Last week's weigh in was 191.6. Close enough to my 191 goal. I'm claiming that I am officially "overweight" and no longer "obese". 40.2 lbs down in 6 months. It feels good.

Went to Mall of America with some girlfriends for the weekend. Bought a few new clothes, but not too much yet. There's still 60 lbs I want to lose before I drastically overhaul my wardrobe. When I got home, I did try on pretty much every piece of clothing I own and pulled out about 3-4 bags to donate and have a few more items earmarked to go in the next cleaning out. It feels good.

At the hotel I went swimming with the cop girlfriend. Last year we raced each other in the pool quite a bit. We both won some, but she won slightly more. This year we only raced twice and each won one (I got a bad start - yeah, that's it). She didn't want to race anymore. I could tell I'm getting more fit and my legs are stronger. I could tread water in the deep end forever. It feels good.

For the first time ever, I did something I thought I'd never do - I worked out in the hotel fitness room. Each morning I got up early and did my 30 minutes. I got to try some new equipment, too. I took the stairs a few times when I was alone and the elevators were taking forever. It feels good.
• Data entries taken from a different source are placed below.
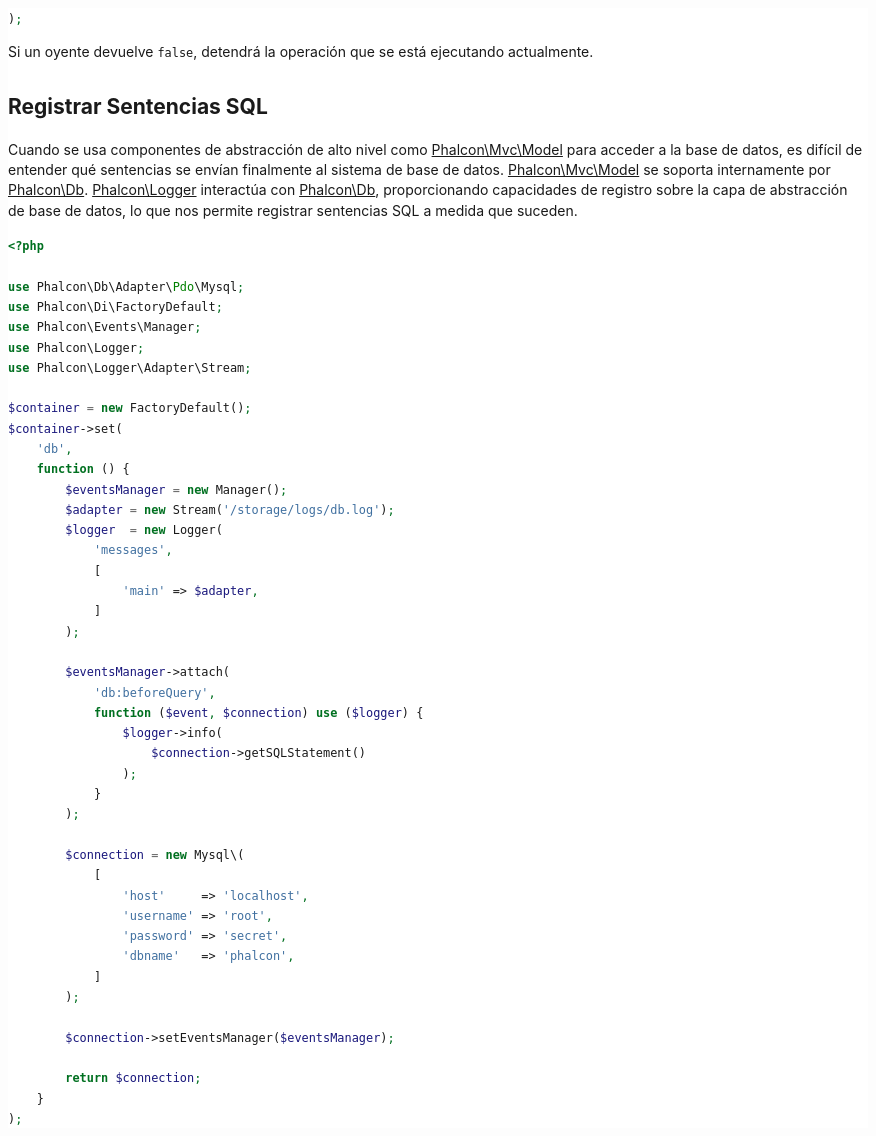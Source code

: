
 ```php
);
```

Si un oyente devuelve `false`, detendrá la operación que se está ejecutando actualmente.

## Registrar Sentencias SQL

Cuando se usa componentes de abstracción de alto nivel como [Phalcon\Mvc\Model](api/phalcon_mvc#mvc-model) para acceder a la base de datos, es difícil de entender qué sentencias se envían finalmente al sistema de base de datos. [Phalcon\Mvc\Model](api/phalcon_mvc#mvc-model) se soporta internamente por [Phalcon\Db](api/phalcon_db). [Phalcon\Logger](logger) interactúa con [Phalcon\Db](api/phalcon_db), proporcionando capacidades de registro sobre la capa de abstracción de base de datos, lo que nos permite registrar sentencias SQL a medida que suceden.

```php
<?php

use Phalcon\Db\Adapter\Pdo\Mysql;
use Phalcon\Di\FactoryDefault;
use Phalcon\Events\Manager;
use Phalcon\Logger;
use Phalcon\Logger\Adapter\Stream;

$container = new FactoryDefault();
$container->set(
    'db',
    function () {
        $eventsManager = new Manager();
        $adapter = new Stream('/storage/logs/db.log');
        $logger  = new Logger(
            'messages',
            [
                'main' => $adapter,
            ]
        );

        $eventsManager->attach(
            'db:beforeQuery',
            function ($event, $connection) use ($logger) {
                $logger->info(
                    $connection->getSQLStatement()
                );
            }
        );

        $connection = new Mysql\(
            [
                'host'     => 'localhost',
                'username' => 'root',
                'password' => 'secret',
                'dbname'   => 'phalcon',
            ]
        );

        $connection->setEventsManager($eventsManager);

        return $connection;
    }
);
```
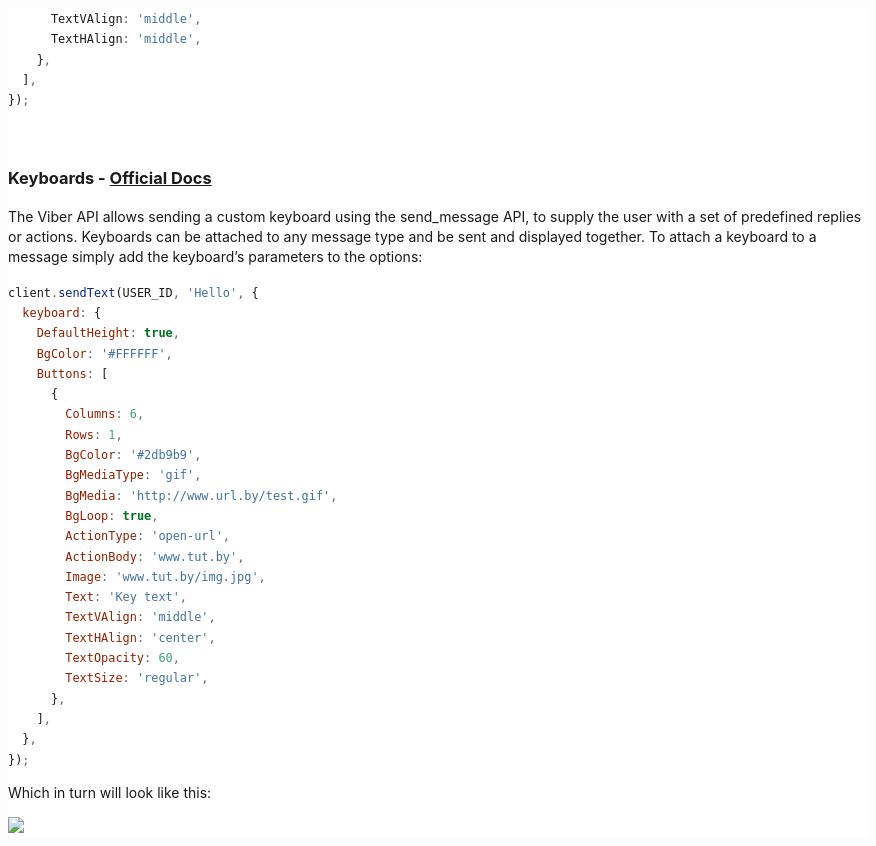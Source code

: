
 ```js
      TextVAlign: 'middle',
      TextHAlign: 'middle',
    },
  ],
});
```

<br />

<a id="keyboards" />

### Keyboards - [Official Docs](https://developers.viber.com/docs/api/rest-bot-api/#keyboards)

The Viber API allows sending a custom keyboard using the send_message API, to supply the user with a set of predefined replies or actions. Keyboards can be attached to any message type and be sent and displayed together. To attach a keyboard to a message simply add the keyboard’s parameters to the options:

```js
client.sendText(USER_ID, 'Hello', {
  keyboard: {
    DefaultHeight: true,
    BgColor: '#FFFFFF',
    Buttons: [
      {
        Columns: 6,
        Rows: 1,
        BgColor: '#2db9b9',
        BgMediaType: 'gif',
        BgMedia: 'http://www.url.by/test.gif',
        BgLoop: true,
        ActionType: 'open-url',
        ActionBody: 'www.tut.by',
        Image: 'www.tut.by/img.jpg',
        Text: 'Key text',
        TextVAlign: 'middle',
        TextHAlign: 'center',
        TextOpacity: 60,
        TextSize: 'regular',
      },
    ],
  },
});
```

Which in turn will look like this:

<img src="https://developers.viber.com/docs/img/example_keyboard.png" width="300" />

<br />

<a id="broadcast-api" />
I haven't been tracking my points consistently the last few weeks. Yet I've managed to continue losing. The "lifestyle change" is truly taking effect. I'm excited that I may not have to track points for the rest of my life. I've kept and increased the vegetables in my diet and I've controlled my snacks and sweets. I took a bag of carrots and apples into the MOA for snacking this weekend and my favorite water bottle. I did go over my 2 drinks per night guideline on Saturday, but that's ok. I even got a low-fat tropical smoothie from Orange Julius when all the other women got DQ and didn't feel like I was deprived. It feels good.

Comments

V'ron said…
you know, I'm supposed to be jealous. No, interestingly enough, I feel good about your success too. Something about proving its possible.... and not just to some unnamed person in a magazine.